Prompt
In the records that follow, find each line with the word "workflow" and copy it.

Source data
┄┄┄┄┄┄

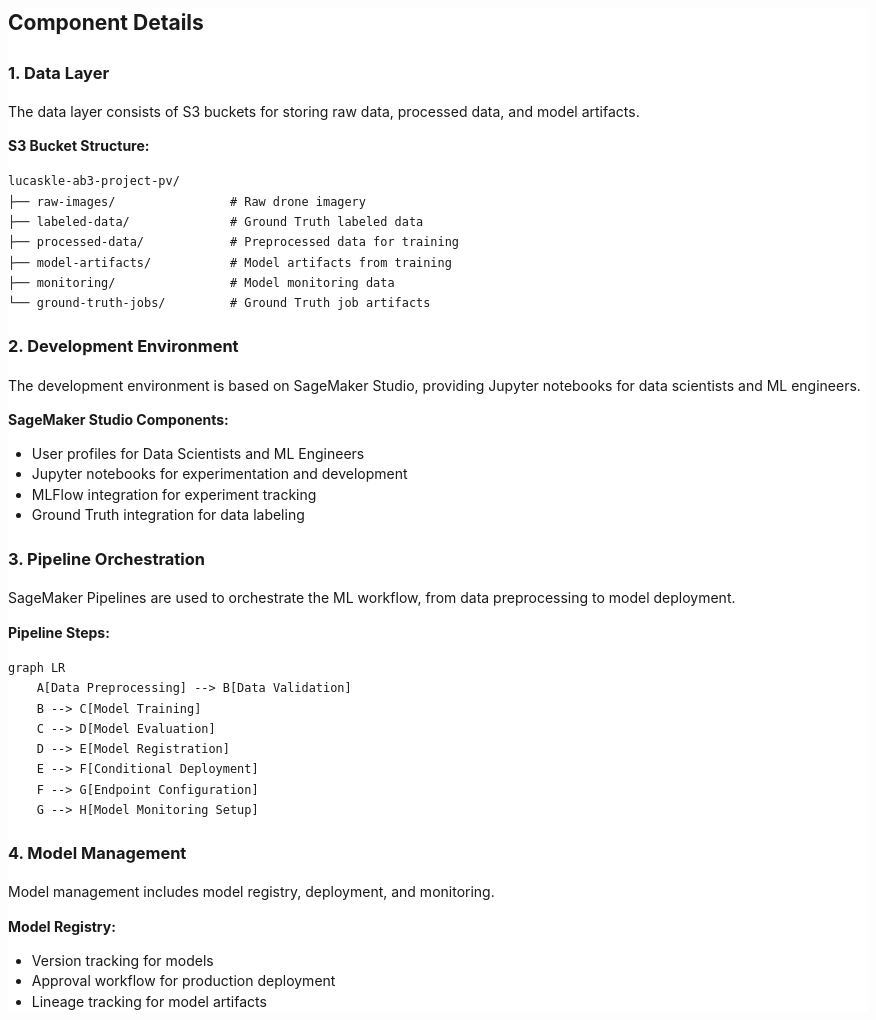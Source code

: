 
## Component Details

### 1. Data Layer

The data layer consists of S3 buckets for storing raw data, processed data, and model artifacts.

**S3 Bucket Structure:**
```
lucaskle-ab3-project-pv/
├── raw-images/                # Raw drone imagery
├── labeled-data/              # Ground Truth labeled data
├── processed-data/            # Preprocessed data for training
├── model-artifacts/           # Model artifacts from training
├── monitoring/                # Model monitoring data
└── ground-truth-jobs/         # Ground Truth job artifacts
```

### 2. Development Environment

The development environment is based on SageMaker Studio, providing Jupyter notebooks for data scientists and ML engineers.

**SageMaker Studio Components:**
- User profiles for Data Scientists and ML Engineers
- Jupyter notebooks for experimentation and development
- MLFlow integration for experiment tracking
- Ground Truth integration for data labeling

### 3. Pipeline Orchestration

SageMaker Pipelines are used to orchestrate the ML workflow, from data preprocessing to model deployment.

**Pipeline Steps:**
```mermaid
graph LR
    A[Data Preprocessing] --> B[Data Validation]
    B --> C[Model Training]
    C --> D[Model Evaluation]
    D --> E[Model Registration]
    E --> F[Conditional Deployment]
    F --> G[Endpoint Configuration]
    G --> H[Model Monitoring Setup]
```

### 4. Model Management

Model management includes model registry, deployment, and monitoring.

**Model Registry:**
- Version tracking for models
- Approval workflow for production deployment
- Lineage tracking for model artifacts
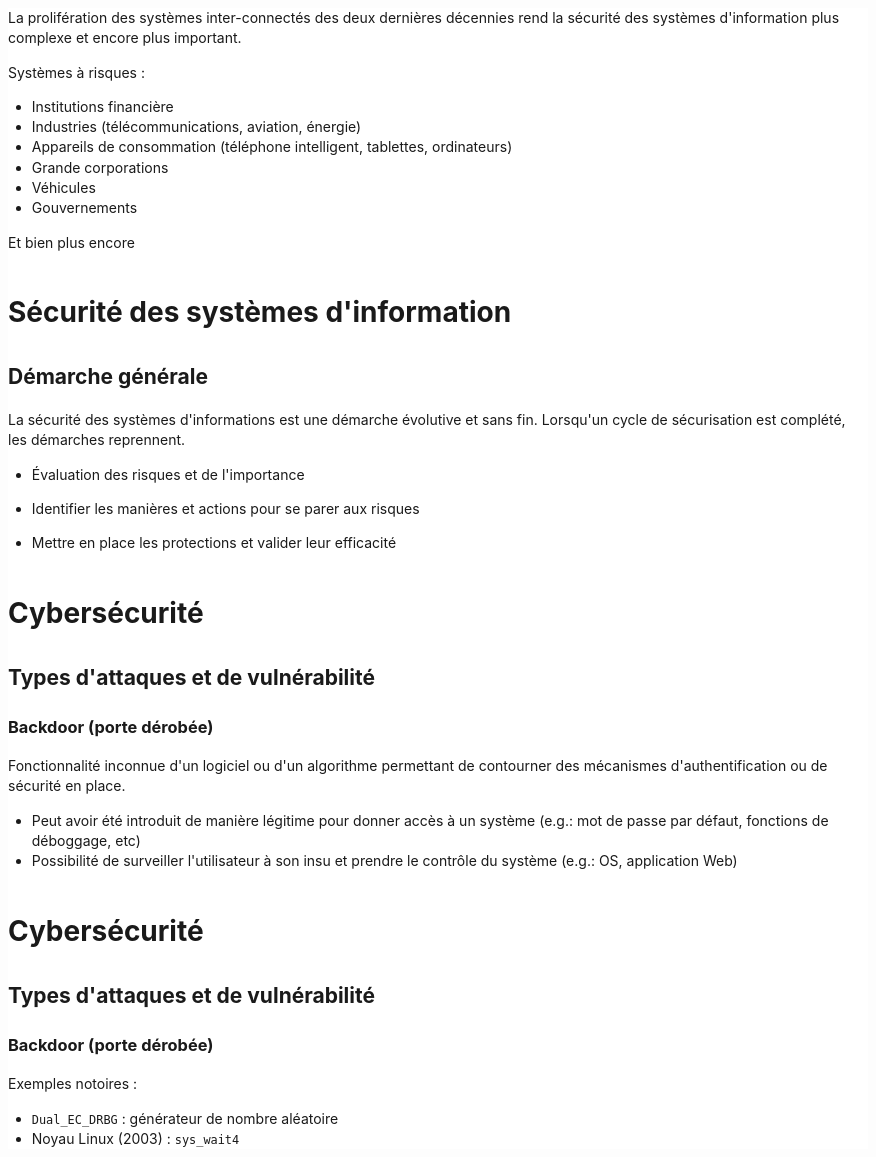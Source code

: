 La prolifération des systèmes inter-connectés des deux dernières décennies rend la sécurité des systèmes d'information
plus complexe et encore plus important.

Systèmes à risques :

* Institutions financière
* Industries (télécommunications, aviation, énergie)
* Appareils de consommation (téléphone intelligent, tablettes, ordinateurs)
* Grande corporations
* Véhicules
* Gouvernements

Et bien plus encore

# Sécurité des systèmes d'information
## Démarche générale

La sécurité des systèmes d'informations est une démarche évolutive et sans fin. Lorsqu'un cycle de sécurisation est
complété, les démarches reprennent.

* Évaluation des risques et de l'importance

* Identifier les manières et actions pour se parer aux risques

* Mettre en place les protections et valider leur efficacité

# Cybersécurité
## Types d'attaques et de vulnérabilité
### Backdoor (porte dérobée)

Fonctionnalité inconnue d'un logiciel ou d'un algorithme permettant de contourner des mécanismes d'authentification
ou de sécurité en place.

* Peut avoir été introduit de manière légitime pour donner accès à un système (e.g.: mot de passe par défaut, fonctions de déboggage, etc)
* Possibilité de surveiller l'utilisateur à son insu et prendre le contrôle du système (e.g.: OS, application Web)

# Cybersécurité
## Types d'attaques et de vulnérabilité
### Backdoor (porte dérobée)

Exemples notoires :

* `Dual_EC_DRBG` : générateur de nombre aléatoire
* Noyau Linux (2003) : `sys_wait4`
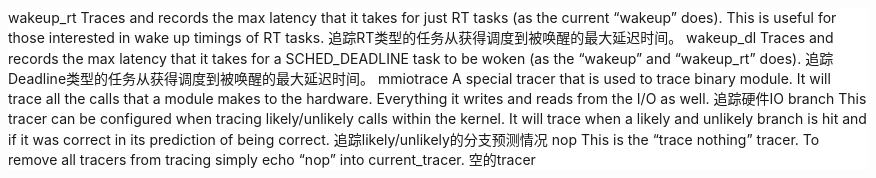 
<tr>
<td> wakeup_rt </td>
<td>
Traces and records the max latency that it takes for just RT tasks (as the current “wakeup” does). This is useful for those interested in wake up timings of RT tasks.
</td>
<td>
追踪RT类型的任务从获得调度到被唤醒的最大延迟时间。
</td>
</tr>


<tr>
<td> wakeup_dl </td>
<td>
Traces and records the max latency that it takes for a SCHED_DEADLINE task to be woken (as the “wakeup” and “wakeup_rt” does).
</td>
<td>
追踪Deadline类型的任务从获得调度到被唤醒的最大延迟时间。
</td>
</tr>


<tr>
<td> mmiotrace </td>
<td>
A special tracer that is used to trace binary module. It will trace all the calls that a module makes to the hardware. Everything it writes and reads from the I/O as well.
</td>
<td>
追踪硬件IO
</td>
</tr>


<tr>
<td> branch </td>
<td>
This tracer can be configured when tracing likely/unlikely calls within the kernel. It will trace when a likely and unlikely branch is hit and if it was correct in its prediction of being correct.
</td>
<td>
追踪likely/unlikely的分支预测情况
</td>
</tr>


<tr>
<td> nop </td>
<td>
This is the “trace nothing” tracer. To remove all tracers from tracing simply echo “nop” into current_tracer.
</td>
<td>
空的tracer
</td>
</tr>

┄┄┄┄┄┄

The answer
SageMaker Pipelines are used to orchestrate the ML workflow, from data preprocessing to model deployment.
- Approval workflow for production deployment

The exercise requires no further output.